Segment Start: DATA UNDER STUDY

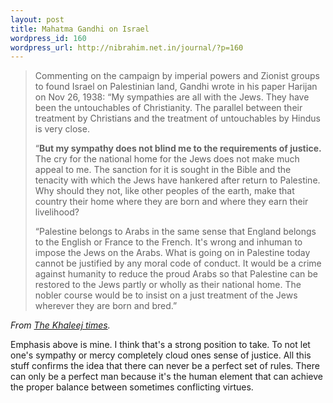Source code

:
 ```yaml
--- 
layout: post
title: Mahatma Gandhi on Israel
wordpress_id: 160
wordpress_url: http://nibrahim.net.in/journal/?p=160
---
```

<blockquote>Commenting on the campaign by imperial powers and Zionist groups to found Israel on Palestinian land, Gandhi wrote in his paper Harijan on Nov 26, 1938:  “My sympathies are all with the Jews. They have been the untouchables of Christianity. The parallel between their treatment by Christians and the treatment of untouchables by Hindus is very close.

“<strong>But my sympathy does not blind me to the requirements of justice.</strong> The cry for the national home for the Jews does not make much appeal to me. The sanction for it is sought in the Bible and the tenacity with which the Jews have hankered after return to Palestine. Why should they not, like other peoples of the earth, make that country their home where they are born and where they earn their livelihood?

“Palestine belongs to Arabs in the same sense that England belongs to the English or France to the French. It's wrong and inhuman to impose the Jews on the Arabs. What is going on in Palestine today cannot be justified by any moral code of conduct. It would be a crime against humanity to reduce the proud Arabs so that Palestine can be restored to the Jews partly or wholly as their national home.  The nobler course would be to insist on a just treatment of the Jews wherever they are born and bred.”</blockquote>
<em>From <a href="http://www.khaleejtimes.com/DisplayArticleNew.asp?xfile=data/opinion/2008/February/opinion_February7.xml&section=opinion&col=">The Khaleej times</a>.</em>

Emphasis above is mine. I think that's a strong position to take. To not let one's sympathy or mercy completely cloud ones sense of justice. All this stuff confirms the idea that there can never be a perfect set of rules. There can only be a perfect man because it's the human element that can achieve the proper balance between sometimes conflicting virtues. 
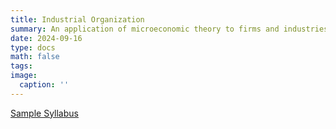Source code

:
 ```yaml
---
title: Industrial Organization
summary: An application of microeconomic theory to firms and industries. Topics include market structure, pricing practices, advertising, antitrust, and public policy.
date: 2024-09-16
type: docs
math: false
tags:
image:
  caption: ''
---
```


[Sample Syllabus](http://localhost:1313/uploads/davison_io_syllabus_spring_24.pdf) 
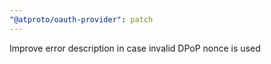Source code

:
```yaml
---
"@atproto/oauth-provider": patch
---
```


Improve error description in case invalid DPoP nonce is used
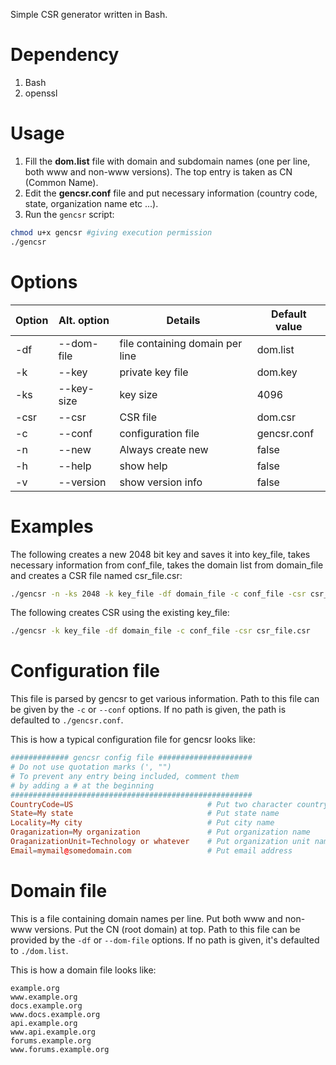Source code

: Simple CSR generator written in Bash.

# Dependency

1. Bash
2. openssl

# Usage

1. Fill the **dom.list** file with domain and subdomain names (one per line, both www and non-www versions). The top entry is taken as CN (Common Name).
2. Edit the **gencsr.conf** file and put necessary information (country code, state, organization name etc ...).
3. Run the `gencsr` script:

```sh
chmod u+x gencsr #giving execution permission
./gencsr
```

# Options

Option | Alt. option | Details | Default value
------ | ----------- | ------- | --------------
  -df  | --dom-file | file containing domain per line | dom.list
  -k   | --key      | private key file | dom.key
  -ks  | --key-size | key size | 4096
  -csr | --csr      | CSR file | dom.csr
  -c   | --conf     | configuration file | gencsr.conf
  -n   | --new      | Always create new | false
  -h   | --help     | show help | false
  -v   | --version  | show version info | false
  
# Examples

The following creates a new 2048 bit key and saves it into key\_file, takes necessary information from conf\_file, takes the domain list from domain\_file and creates a CSR file named csr\_file.csr:

```sh
./gencsr -n -ks 2048 -k key_file -df domain_file -c conf_file -csr csr_file.csr
```

The following creates CSR using the existing key_file:

```sh
./gencsr -k key_file -df domain_file -c conf_file -csr csr_file.csr
```
# Configuration file
This file is parsed by gencsr to get various information. Path to this file can be given by the `-c` or `--conf` options. If no path is given, the path is defaulted to `./gencsr.conf`.

This is how a typical configuration file for gencsr looks like:

```conf
############# gencsr config file #####################
# Do not use quotation marks (', "")
# To prevent any entry being included, comment them
# by adding a # at the beginning
######################################################
CountryCode=US                              # Put two character country code
State=My state                              # Put state name
Locality=My city                            # Put city name
Oraganization=My organization               # Put organization name
OraganizationUnit=Technology or whatever    # Put organization unit name
Email=mymail@somedomain.com                 # Put email address
```

# Domain file
This is a file containing domain names per line. Put both www and non-www versions. Put the CN (root domain) at top. Path to this file can be provided by the `-df` or `--dom-file` options. If no path is given, it's defaulted to `./dom.list`.

This is how a domain file looks like:

```
example.org
www.example.org
docs.example.org
www.docs.example.org
api.example.org
www.api.example.org
forums.example.org
www.forums.example.org
```

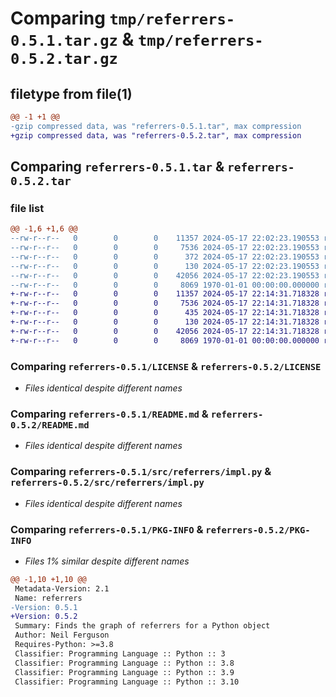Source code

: # Comparing `tmp/referrers-0.5.1.tar.gz` & `tmp/referrers-0.5.2.tar.gz`

## filetype from file(1)

```diff
@@ -1 +1 @@
-gzip compressed data, was "referrers-0.5.1.tar", max compression
+gzip compressed data, was "referrers-0.5.2.tar", max compression
```

## Comparing `referrers-0.5.1.tar` & `referrers-0.5.2.tar`

### file list

```diff
@@ -1,6 +1,6 @@
--rw-r--r--   0        0        0    11357 2024-05-17 22:02:23.190553 referrers-0.5.1/LICENSE
--rw-r--r--   0        0        0     7536 2024-05-17 22:02:23.190553 referrers-0.5.1/README.md
--rw-r--r--   0        0        0      372 2024-05-17 22:02:23.190553 referrers-0.5.1/pyproject.toml
--rw-r--r--   0        0        0      130 2024-05-17 22:02:23.190553 referrers-0.5.1/src/referrers/__init__.py
--rw-r--r--   0        0        0    42056 2024-05-17 22:02:23.190553 referrers-0.5.1/src/referrers/impl.py
--rw-r--r--   0        0        0     8069 1970-01-01 00:00:00.000000 referrers-0.5.1/PKG-INFO
+-rw-r--r--   0        0        0    11357 2024-05-17 22:14:31.718328 referrers-0.5.2/LICENSE
+-rw-r--r--   0        0        0     7536 2024-05-17 22:14:31.718328 referrers-0.5.2/README.md
+-rw-r--r--   0        0        0      435 2024-05-17 22:14:31.718328 referrers-0.5.2/pyproject.toml
+-rw-r--r--   0        0        0      130 2024-05-17 22:14:31.718328 referrers-0.5.2/src/referrers/__init__.py
+-rw-r--r--   0        0        0    42056 2024-05-17 22:14:31.718328 referrers-0.5.2/src/referrers/impl.py
+-rw-r--r--   0        0        0     8069 1970-01-01 00:00:00.000000 referrers-0.5.2/PKG-INFO
```

### Comparing `referrers-0.5.1/LICENSE` & `referrers-0.5.2/LICENSE`

 * *Files identical despite different names*

### Comparing `referrers-0.5.1/README.md` & `referrers-0.5.2/README.md`

 * *Files identical despite different names*

### Comparing `referrers-0.5.1/src/referrers/impl.py` & `referrers-0.5.2/src/referrers/impl.py`

 * *Files identical despite different names*

### Comparing `referrers-0.5.1/PKG-INFO` & `referrers-0.5.2/PKG-INFO`

 * *Files 1% similar despite different names*

```diff
@@ -1,10 +1,10 @@
 Metadata-Version: 2.1
 Name: referrers
-Version: 0.5.1
+Version: 0.5.2
 Summary: Finds the graph of referrers for a Python object
 Author: Neil Ferguson
 Requires-Python: >=3.8
 Classifier: Programming Language :: Python :: 3
 Classifier: Programming Language :: Python :: 3.8
 Classifier: Programming Language :: Python :: 3.9
 Classifier: Programming Language :: Python :: 3.10
```

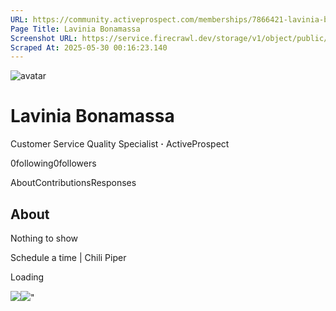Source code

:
 ```yaml
---
URL: https://community.activeprospect.com/memberships/7866421-lavinia-bonamassa
Page Title: Lavinia Bonamassa
Screenshot URL: https://service.firecrawl.dev/storage/v1/object/public/media/screenshot-d44d00a8-e058-4120-b832-f5ec32d27b85.png
Scraped At: 2025-05-30 00:16:23.140
---
```


![avatar](https://content2.bloomfire.com/avatars/users/1410206/thumb/thumbnail.png?f=1712152099&Expires=1748567774&Signature=XM3kc8iWC0jCxkJIx23eyBkWyb6L2H4PbYm3kRqOqpqwN-p9SSufg80HO9ze8BemW5lewldPqLtzLEZdDG~FoB2ONAizURxbo0fS6qHKiUgede9K8c4mrhQfSMv7QZ81OhC3gqyz1hoce0uNmZkAGyyoa4ecXRvHCDv7NAK7BrPOT9IQV9MwCCxvvf78Bt6PQ~j-gDRqNqKL545Xmk0gveGJlGLp9BswWN~un80zn1FG2TKTkLQMyUm0zGRmAa9JySZ6aHj3VOEbeby3GosCeRy1v7ZRz3D0yjCTQCGg2KQ6CF97cmKcRLIusriZt2FdPjUu-ygZ96NdF1slfSXSLQ__&Key-Pair-Id=APKAIDFCFZ2UHE5LPIUA)

# Lavinia Bonamassa

Customer Service Quality Specialist **·** ActiveProspect

0following0followers

AboutContributionsResponses

## About

Nothing to show

Schedule a time \| Chili Piper

Loading

![](https://bat.bing.com/action/0?ti=4018451&Ver=2&mid=d2bcb696-b211-48fa-b19a-4af90dad28e8&bo=1&sid=4c1fa6d03ceb11f0a6204bf3e5c080b0&vid=4c1f85a03ceb11f0b0a57b3265c25319&vids=1&msclkid=N&pi=918639831&lg=en-US&sw=1280&sh=1024&sc=24&p=https%3A%2F%2Fcommunity.activeprospect.com%2Fmemberships%2F7866421-lavinia-bonamassa&r=&lt=787&evt=pageLoad&sv=1&cdb=AQAQ&rn=20671)![](https://bat.bing.com/action/0?ti=4018451&Ver=2&mid=d2bcb696-b211-48fa-b19a-4af90dad28e8&bo=2&sid=4c1fa6d03ceb11f0a6204bf3e5c080b0&vid=4c1f85a03ceb11f0b0a57b3265c25319&vids=0&msclkid=N&gtm_tag_source=ua&ec=Client%20ID&el=%2Fmemberships%2F7866421-lavinia-bonamassa&gc=USD&tpp=1&en=Y&p=https%3A%2F%2Fcommunity.activeprospect.com%2Fmemberships%2F7866421-lavinia-bonamassa&sw=1280&sh=1024&sc=24&evt=custom&cdb=AQAQ&rn=335387)"

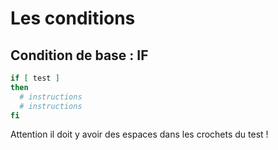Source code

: # Les conditions

## Condition de base : IF

```bash
if [ test ]  
then
  # instructions
  # instructions
fi
```
Attention il doit y avoir des espaces dans les crochets du test !

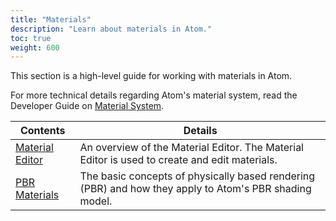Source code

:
 ```yaml
---
title: "Materials"
description: "Learn about materials in Atom."
toc: true
weight: 600
---  
```


This section is a high-level guide for working with materials in Atom. 

For more technical details regarding Atom's material system, read the Developer Guide on [Material System](../core-systems/materials/_index.md).

| Contents                        | Details |
|--------------------------------------|---------|
| [Material Editor](material-editor.md) | An overview of the Material Editor. The Material Editor is used to create and edit materials. |
| [PBR Materials](pbr.md) | The basic concepts of physically based rendering (PBR) and how they apply to Atom's PBR shading model. |
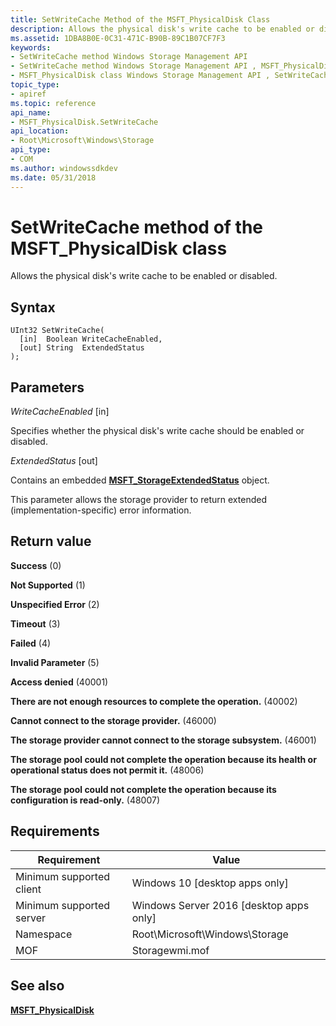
 ```yaml
---
title: SetWriteCache Method of the MSFT_PhysicalDisk Class
description: Allows the physical disk's write cache to be enabled or disabled.
ms.assetid: 1DBA8B0E-0C31-471C-B90B-89C1B07CF7F3
keywords:
- SetWriteCache method Windows Storage Management API
- SetWriteCache method Windows Storage Management API , MSFT_PhysicalDisk class
- MSFT_PhysicalDisk class Windows Storage Management API , SetWriteCache method
topic_type:
- apiref
ms.topic: reference
api_name:
- MSFT_PhysicalDisk.SetWriteCache
api_location:
- Root\Microsoft\Windows\Storage
api_type:
- COM
ms.author: windowssdkdev
ms.date: 05/31/2018
---
```


# SetWriteCache method of the MSFT\_PhysicalDisk class

Allows the physical disk's write cache to be enabled or disabled.

## Syntax


```mof
UInt32 SetWriteCache(
  [in]  Boolean WriteCacheEnabled,
  [out] String  ExtendedStatus
);
```



## Parameters

 

*WriteCacheEnabled* \[in\]
 

Specifies whether the physical disk's write cache should be enabled or disabled.

 

*ExtendedStatus* \[out\]
 

Contains an embedded [**MSFT\_StorageExtendedStatus**](msft-storageextendedstatus.md) object.

This parameter allows the storage provider to return extended (implementation-specific) error information.

 

## Return value

 

**Success** (0)
 

**Not Supported** (1)
 

**Unspecified Error** (2)
 

**Timeout** (3)
 

**Failed** (4)
 

**Invalid Parameter** (5)
 

**Access denied** (40001)
 

**There are not enough resources to complete the operation.** (40002)
 

**Cannot connect to the storage provider.** (46000)
 

**The storage provider cannot connect to the storage subsystem.** (46001)
 

**The storage pool could not complete the operation because its health or operational status does not permit it.** (48006)
 

**The storage pool could not complete the operation because its configuration is read-only.** (48007)
 

## Requirements



| Requirement | Value |
|-------------------------------------|-------------------------------------------------------------------------------------------|
| Minimum supported client | Windows 10 \[desktop apps only\]                                               |
| Minimum supported server | Windows Server 2016 \[desktop apps only\]                                      |
| Namespace                | Root\\Microsoft\\Windows\\Storage                                              |
| MOF                      |  Storagewmi.mof  |



## See also

 

[**MSFT\_PhysicalDisk**](msft-physicaldisk.md)
 

 

 






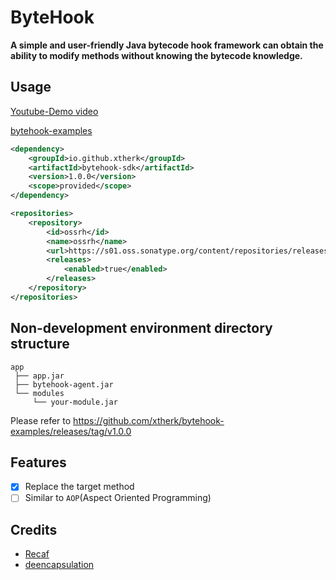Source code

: # ByteHook
**A simple and user-friendly Java bytecode hook framework can obtain the ability to modify methods without knowing the bytecode knowledge.**

## Usage
[Youtube-Demo video](https://youtu.be/KRF6gmZ066E)

[bytehook-examples](https://github.com/xtherk/bytehook-examples)

```xml
<dependency>
    <groupId>io.github.xtherk</groupId>
    <artifactId>bytehook-sdk</artifactId>
    <version>1.0.0</version>
    <scope>provided</scope>
</dependency>

<repositories>
    <repository>
        <id>ossrh</id>
        <name>ossrh</name>
        <url>https://s01.oss.sonatype.org/content/repositories/releases</url>
        <releases>
            <enabled>true</enabled>
        </releases>
    </repository>
</repositories>
```

## Non-development environment directory structure
```text
app
 ├── app.jar
 ├── bytehook-agent.jar
 └── modules
     └── your-module.jar
```

Please refer to https://github.com/xtherk/bytehook-examples/releases/tag/v1.0.0

## Features

- [x] Replace the target method
- [ ] Similar to `AOP`(Aspect Oriented Programming)

## Credits
- [Recaf](https://github.com/Col-E/Recaf)
- [deencapsulation](https://github.com/xxDark/deencapsulation)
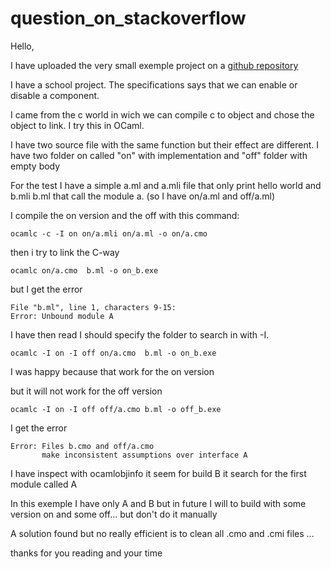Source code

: # question_on_stackoverflow

Hello,

I have uploaded the very small exemple project on a [github repository][1]

I have a school project. The specifications says that we can enable or disable a component.

I came from the c world in wich we can compile c to object and chose the object to link. I try this in OCaml.

I have two source file with the same function but their effect are different.
I have two folder on called "on" with implementation and "off" folder with empty body

For the test I have a simple a.ml and a.mli file that only print hello world and b.mli b.ml that call the module a. (so I have on/a.ml and off/a.ml)

I compile the on version and the off with this command:
```
ocamlc -c -I on on/a.mli on/a.ml -o on/a.cmo
```
then i try to link the C-way
```
ocamlc on/a.cmo  b.ml -o on_b.exe
```
but I get the error
```
File "b.ml", line 1, characters 9-15:
Error: Unbound module A
```

I have then read I should specify the folder to search in with -I.
```
ocamlc -I on -I off on/a.cmo  b.ml -o on_b.exe
```

I was happy because that work for the on version

but it will not work for the off version
```
ocamlc -I on -I off off/a.cmo b.ml -o off_b.exe
```
I get the error
```
Error: Files b.cmo and off/a.cmo
       make inconsistent assumptions over interface A
```

I have inspect with ocamlobjinfo it seem for build B it search for the first module called A

In this exemple I have only A and B but in future I will to build with some version on and some off... but don't do it manually

A solution found but no really efficient is to clean all .cmo and .cmi files ...

thanks for you reading and your time

  [1]: https://github.com/Et7f3/question_on_stackoverflow
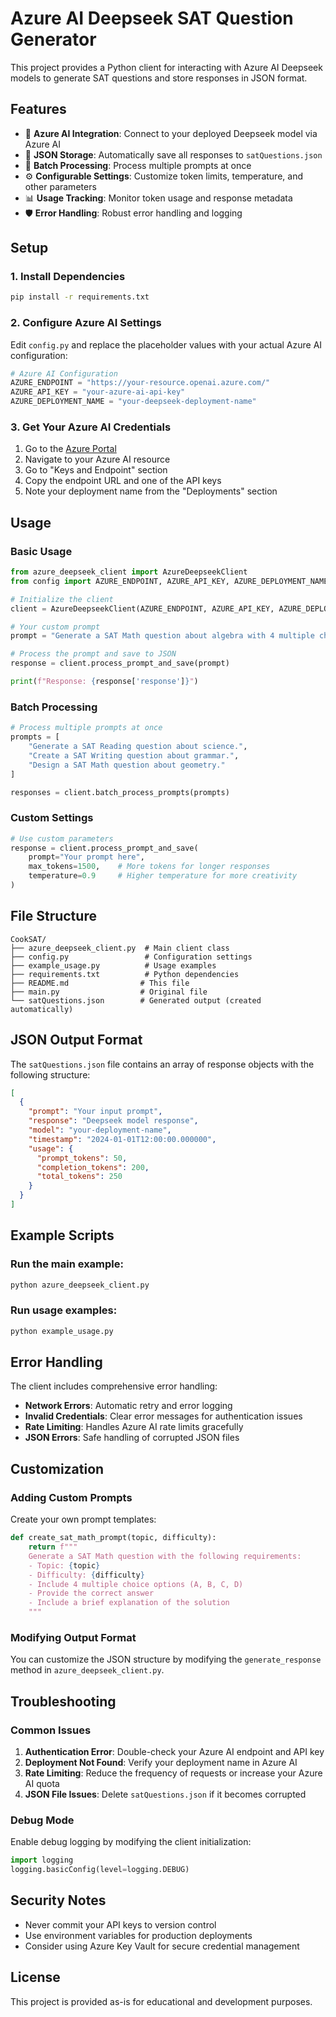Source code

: # Azure AI Deepseek SAT Question Generator

This project provides a Python client for interacting with Azure AI Deepseek models to generate SAT questions and store responses in JSON format.

## Features

- 🔗 **Azure AI Integration**: Connect to your deployed Deepseek model via Azure AI
- 📝 **JSON Storage**: Automatically save all responses to `satQuestions.json`
- 🔄 **Batch Processing**: Process multiple prompts at once
- ⚙️ **Configurable Settings**: Customize token limits, temperature, and other parameters
- 📊 **Usage Tracking**: Monitor token usage and response metadata
- 🛡️ **Error Handling**: Robust error handling and logging

## Setup

### 1. Install Dependencies

```bash
pip install -r requirements.txt
```

### 2. Configure Azure AI Settings

Edit `config.py` and replace the placeholder values with your actual Azure AI configuration:

```python
# Azure AI Configuration
AZURE_ENDPOINT = "https://your-resource.openai.azure.com/"
AZURE_API_KEY = "your-azure-ai-api-key"
AZURE_DEPLOYMENT_NAME = "your-deepseek-deployment-name"
```

### 3. Get Your Azure AI Credentials

1. Go to the [Azure Portal](https://portal.azure.com)
2. Navigate to your Azure AI resource
3. Go to "Keys and Endpoint" section
4. Copy the endpoint URL and one of the API keys
5. Note your deployment name from the "Deployments" section

## Usage

### Basic Usage

```python
from azure_deepseek_client import AzureDeepseekClient
from config import AZURE_ENDPOINT, AZURE_API_KEY, AZURE_DEPLOYMENT_NAME

# Initialize the client
client = AzureDeepseekClient(AZURE_ENDPOINT, AZURE_API_KEY, AZURE_DEPLOYMENT_NAME)

# Your custom prompt
prompt = "Generate a SAT Math question about algebra with 4 multiple choice options."

# Process the prompt and save to JSON
response = client.process_prompt_and_save(prompt)

print(f"Response: {response['response']}")
```

### Batch Processing

```python
# Process multiple prompts at once
prompts = [
    "Generate a SAT Reading question about science.",
    "Create a SAT Writing question about grammar.",
    "Design a SAT Math question about geometry."
]

responses = client.batch_process_prompts(prompts)
```

### Custom Settings

```python
# Use custom parameters
response = client.process_prompt_and_save(
    prompt="Your prompt here",
    max_tokens=1500,    # More tokens for longer responses
    temperature=0.9     # Higher temperature for more creativity
)
```

## File Structure

```
CookSAT/
├── azure_deepseek_client.py  # Main client class
├── config.py                 # Configuration settings
├── example_usage.py          # Usage examples
├── requirements.txt          # Python dependencies
├── README.md                # This file
├── main.py                  # Original file
└── satQuestions.json        # Generated output (created automatically)
```

## JSON Output Format

The `satQuestions.json` file contains an array of response objects with the following structure:

```json
[
  {
    "prompt": "Your input prompt",
    "response": "Deepseek model response",
    "model": "your-deployment-name",
    "timestamp": "2024-01-01T12:00:00.000000",
    "usage": {
      "prompt_tokens": 50,
      "completion_tokens": 200,
      "total_tokens": 250
    }
  }
]
```

## Example Scripts

### Run the main example:
```bash
python azure_deepseek_client.py
```

### Run usage examples:
```bash
python example_usage.py
```

## Error Handling

The client includes comprehensive error handling:

- **Network Errors**: Automatic retry and error logging
- **Invalid Credentials**: Clear error messages for authentication issues
- **Rate Limiting**: Handles Azure AI rate limits gracefully
- **JSON Errors**: Safe handling of corrupted JSON files

## Customization

### Adding Custom Prompts

Create your own prompt templates:

```python
def create_sat_math_prompt(topic, difficulty):
    return f"""
    Generate a SAT Math question with the following requirements:
    - Topic: {topic}
    - Difficulty: {difficulty}
    - Include 4 multiple choice options (A, B, C, D)
    - Provide the correct answer
    - Include a brief explanation of the solution
    """
```

### Modifying Output Format

You can customize the JSON structure by modifying the `generate_response` method in `azure_deepseek_client.py`.

## Troubleshooting

### Common Issues

1. **Authentication Error**: Double-check your Azure AI endpoint and API key
2. **Deployment Not Found**: Verify your deployment name in Azure AI
3. **Rate Limiting**: Reduce the frequency of requests or increase your Azure AI quota
4. **JSON File Issues**: Delete `satQuestions.json` if it becomes corrupted

### Debug Mode

Enable debug logging by modifying the client initialization:

```python
import logging
logging.basicConfig(level=logging.DEBUG)
```

## Security Notes

- Never commit your API keys to version control
- Use environment variables for production deployments
- Consider using Azure Key Vault for secure credential management

## License

This project is provided as-is for educational and development purposes.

Segment End: DATA UNDER STUDY

EXERCISE: Return exactly the part of the listing above that opens with the line containing "This section is" and closes with the line containing "storage provider.** (46000)". Pictures stay out.

TASK SOLUTION:
This section is a high-level guide for working with materials in Atom. 

For more technical details regarding Atom's material system, read the Developer Guide on [Material System](../core-systems/materials/_index.md).

| Contents                        | Details |
|--------------------------------------|---------|
| [Material Editor](material-editor.md) | An overview of the Material Editor. The Material Editor is used to create and edit materials. |
| [PBR Materials](pbr.md) | The basic concepts of physically based rendering (PBR) and how they apply to Atom's PBR shading model. |
 ```yaml
---
title: SetWriteCache Method of the MSFT_PhysicalDisk Class
description: Allows the physical disk's write cache to be enabled or disabled.
ms.assetid: 1DBA8B0E-0C31-471C-B90B-89C1B07CF7F3
keywords:
- SetWriteCache method Windows Storage Management API
- SetWriteCache method Windows Storage Management API , MSFT_PhysicalDisk class
- MSFT_PhysicalDisk class Windows Storage Management API , SetWriteCache method
topic_type:
- apiref
ms.topic: reference
api_name:
- MSFT_PhysicalDisk.SetWriteCache
api_location:
- Root\Microsoft\Windows\Storage
api_type:
- COM
ms.author: windowssdkdev
ms.date: 05/31/2018
---
```


# SetWriteCache method of the MSFT\_PhysicalDisk class

Allows the physical disk's write cache to be enabled or disabled.

## Syntax


```mof
UInt32 SetWriteCache(
  [in]  Boolean WriteCacheEnabled,
  [out] String  ExtendedStatus
);
```



## Parameters

 

*WriteCacheEnabled* \[in\]
 

Specifies whether the physical disk's write cache should be enabled or disabled.

 

*ExtendedStatus* \[out\]
 

Contains an embedded [**MSFT\_StorageExtendedStatus**](msft-storageextendedstatus.md) object.

This parameter allows the storage provider to return extended (implementation-specific) error information.

 

## Return value

 

**Success** (0)
 

**Not Supported** (1)
 

**Unspecified Error** (2)
 

**Timeout** (3)
 

**Failed** (4)
 

**Invalid Parameter** (5)
 

**Access denied** (40001)
 

**There are not enough resources to complete the operation.** (40002)
 

**Cannot connect to the storage provider.** (46000)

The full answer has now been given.